Could you transcribe exactly the lines below, from the line with "5. 网页元素链接<br>" through the line with "Choisissez votre serveur", and nothing else, leaving out the pictures?

....

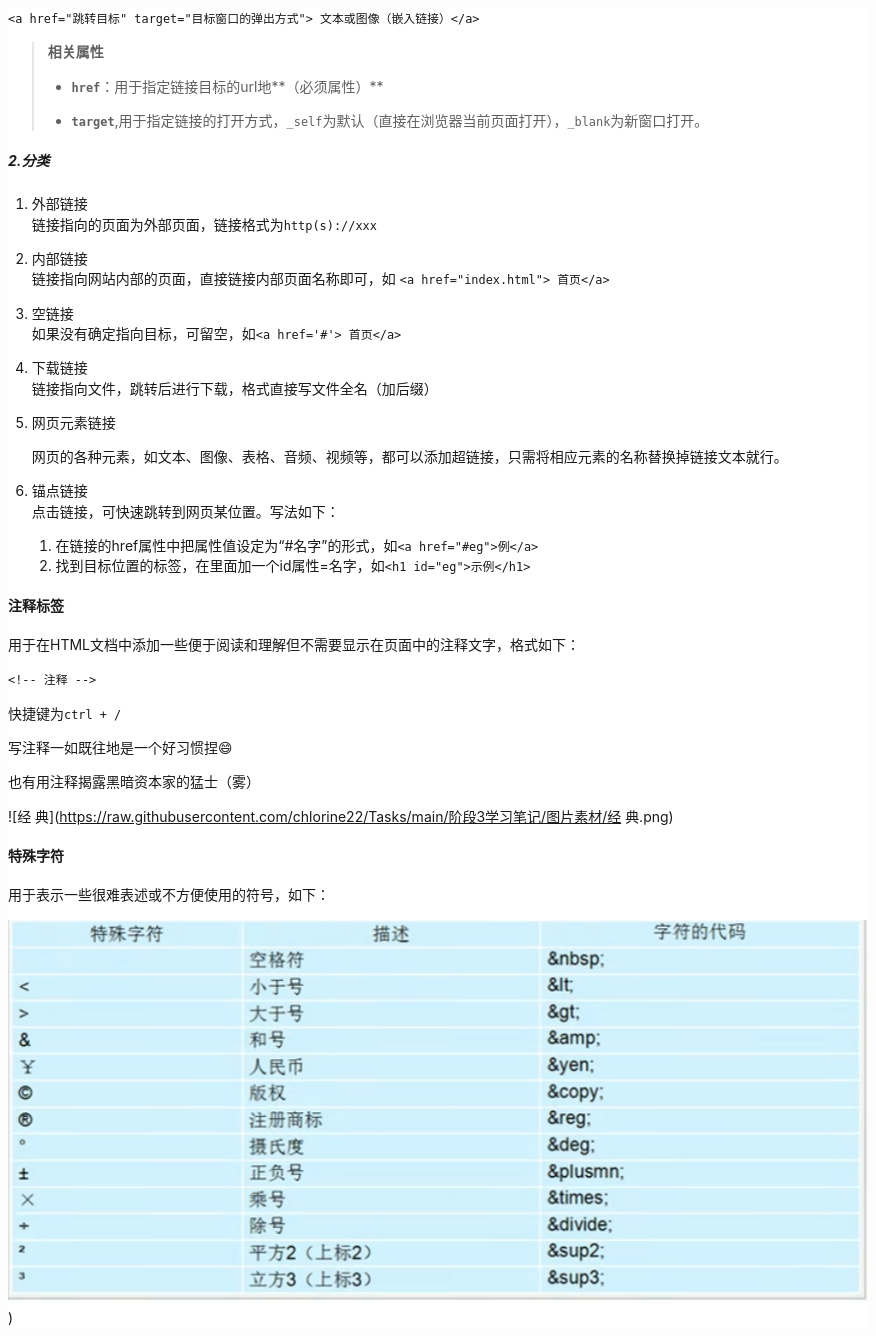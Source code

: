 `<a href="跳转目标" target="目标窗口的弹出方式"> 文本或图像（嵌入链接）</a>`

> **相关属性**
>
> * **`href`**：用于指定链接目标的url地**（必须属性）**
>
> * **`target`**,用于指定链接的打开方式，`_self`为默认（直接在浏览器当前页面打开），`_blank`为新窗口打开。

##### 2.分类

1. 外部链接<br>链接指向的页面为外部页面，链接格式为`http(s)://xxx`

2. 内部链接<br>链接指向网站内部的页面，直接链接内部页面名称即可，如 `<a href="index.html"> 首页</a>`

3. 空链接<br>如果没有确定指向目标，可留空，如`<a href='#'> 首页</a>`

4. 下载链接<br>链接指向文件，跳转后进行下载，格式直接写文件全名（加后缀）

5. 网页元素链接<br>

   网页的各种元素，如文本、图像、表格、音频、视频等，都可以添加超链接，只需将相应元素的名称替换掉链接文本就行。

6. 锚点链接<br>点击链接，可快速跳转到网页某位置。写法如下：
   1. 在链接的href属性中把属性值设定为“#名字”的形式，如`<a href="#eg">例</a>`
   2. 找到目标位置的标签，在里面加一个id属性=名字，如`<h1 id="eg">示例</h1>`

#### 注释标签

用于在HTML文档中添加一些便于阅读和理解但不需要显示在页面中的注释文字，格式如下：

```react
<!-- 注释 -->
```

快捷键为`ctrl + /`

写注释一如既往地是一个好习惯捏:smile:

也有用注释揭露黑暗资本家的猛士（雾）

![经 典](https://raw.githubusercontent.com/chlorine22/Tasks/main/阶段3学习笔记/图片素材/经 典.png)

#### 特殊字符

用于表示一些很难表述或不方便使用的符号，如下：

![部分字符](https://raw.githubusercontent.com/chlorine22/Tasks/main/阶段3学习笔记/图片素材/部分字符.png))
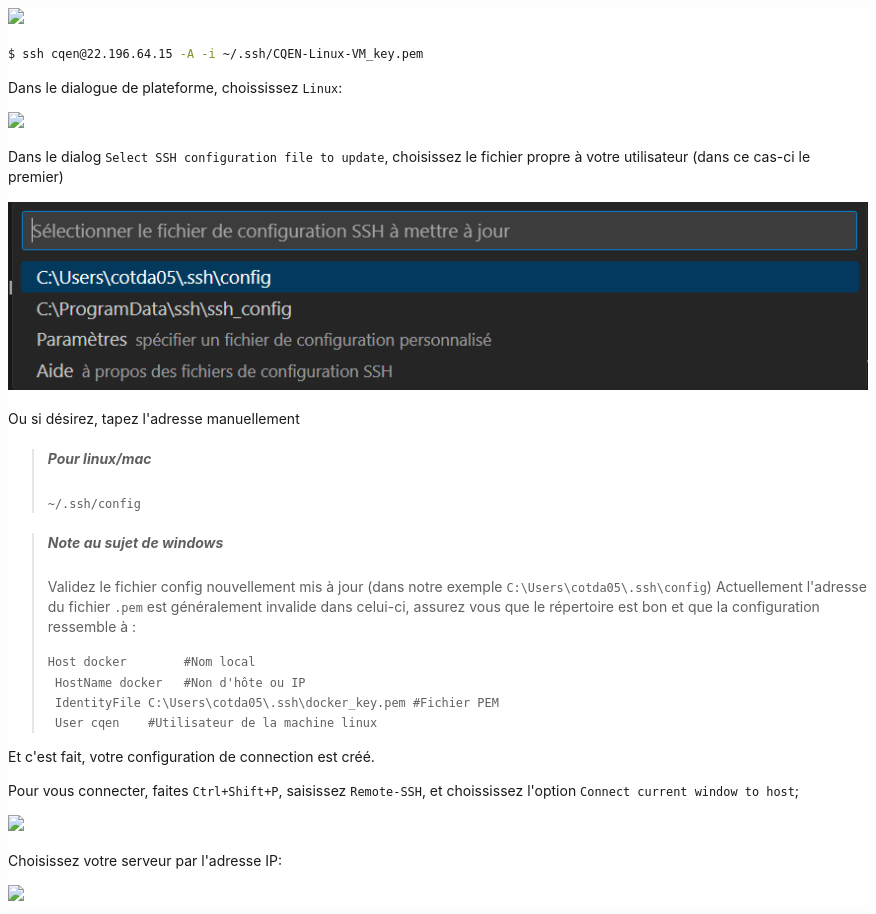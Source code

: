 <img src="./images/SSHCommande.png" />

```bash 
$ ssh cqen@22.196.64.15 -A -i ~/.ssh/CQEN-Linux-VM_key.pem
```

Dans le dialogue de plateforme, choississez `Linux`: 

<img src="./images/SSHPlateforme.png" />

Dans le dialog `Select SSH configuration file to update`, choisissez le fichier propre à votre utilisateur (dans ce cas-ci le premier)

<img src="./images/SSHConnectChoixConfig.png" />

Ou si désirez, tapez l'adresse manuellement

>##### Pour linux/mac
>```bash
>~/.ssh/config
>```

>##### Note au sujet de windows
> Validez le fichier config nouvellement mis à jour (dans notre exemple `C:\Users\cotda05\.ssh\config`)
> Actuellement l'adresse du fichier `.pem` est généralement invalide dans celui-ci, assurez vous que le répertoire est bon et que la configuration ressemble à :
>```ssh-config
>Host docker        #Nom local
>  HostName docker   #Non d'hôte ou IP
>  IdentityFile C:\Users\cotda05\.ssh\docker_key.pem #Fichier PEM
>  User cqen    #Utilisateur de la machine linux
>```

Et c'est fait, votre configuration de connection est créé. 

Pour vous connecter, faites `Ctrl+Shift+P`, saisissez `Remote-SSH`, et choississez l'option `Connect current window to host`; 

<img src="./images/SSHConnect01.png"/>

Choisissez votre serveur par l'adresse IP: 

<img src="./images/SSHConnect02.png"/>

....

* RESPONSE BOX *
5. 网页元素链接<br>

   网页的各种元素，如文本、图像、表格、音频、视频等，都可以添加超链接，只需将相应元素的名称替换掉链接文本就行。

6. 锚点链接<br>点击链接，可快速跳转到网页某位置。写法如下：
   1. 在链接的href属性中把属性值设定为“#名字”的形式，如`<a href="#eg">例</a>`
   2. 找到目标位置的标签，在里面加一个id属性=名字，如`<h1 id="eg">示例</h1>`

#### 注释标签

用于在HTML文档中添加一些便于阅读和理解但不需要显示在页面中的注释文字，格式如下：

```react
<!-- 注释 -->
```

快捷键为`ctrl + /`

写注释一如既往地是一个好习惯捏:smile:

也有用注释揭露黑暗资本家的猛士（雾）

![经 典](https://raw.githubusercontent.com/chlorine22/Tasks/main/阶段3学习笔记/图片素材/经 典.png)

#### 特殊字符

用于表示一些很难表述或不方便使用的符号，如下：

![部分字符](https://raw.githubusercontent.com/chlorine22/Tasks/main/阶段3学习笔记/图片素材/部分字符.png))
Source code

: <img src="./images/SSHCommande.png" />

```bash 
$ ssh cqen@22.196.64.15 -A -i ~/.ssh/CQEN-Linux-VM_key.pem
```

Dans le dialogue de plateforme, choississez `Linux`: 

<img src="./images/SSHPlateforme.png" />

Dans le dialog `Select SSH configuration file to update`, choisissez le fichier propre à votre utilisateur (dans ce cas-ci le premier)

<img src="./images/SSHConnectChoixConfig.png" />

Ou si désirez, tapez l'adresse manuellement

>##### Pour linux/mac
>```bash
>~/.ssh/config
>```

>##### Note au sujet de windows
> Validez le fichier config nouvellement mis à jour (dans notre exemple `C:\Users\cotda05\.ssh\config`)
> Actuellement l'adresse du fichier `.pem` est généralement invalide dans celui-ci, assurez vous que le répertoire est bon et que la configuration ressemble à :
>```ssh-config
>Host docker        #Nom local
>  HostName docker   #Non d'hôte ou IP
>  IdentityFile C:\Users\cotda05\.ssh\docker_key.pem #Fichier PEM
>  User cqen    #Utilisateur de la machine linux
>```

Et c'est fait, votre configuration de connection est créé. 

Pour vous connecter, faites `Ctrl+Shift+P`, saisissez `Remote-SSH`, et choississez l'option `Connect current window to host`; 

<img src="./images/SSHConnect01.png"/>

Choisissez votre serveur par l'adresse IP: 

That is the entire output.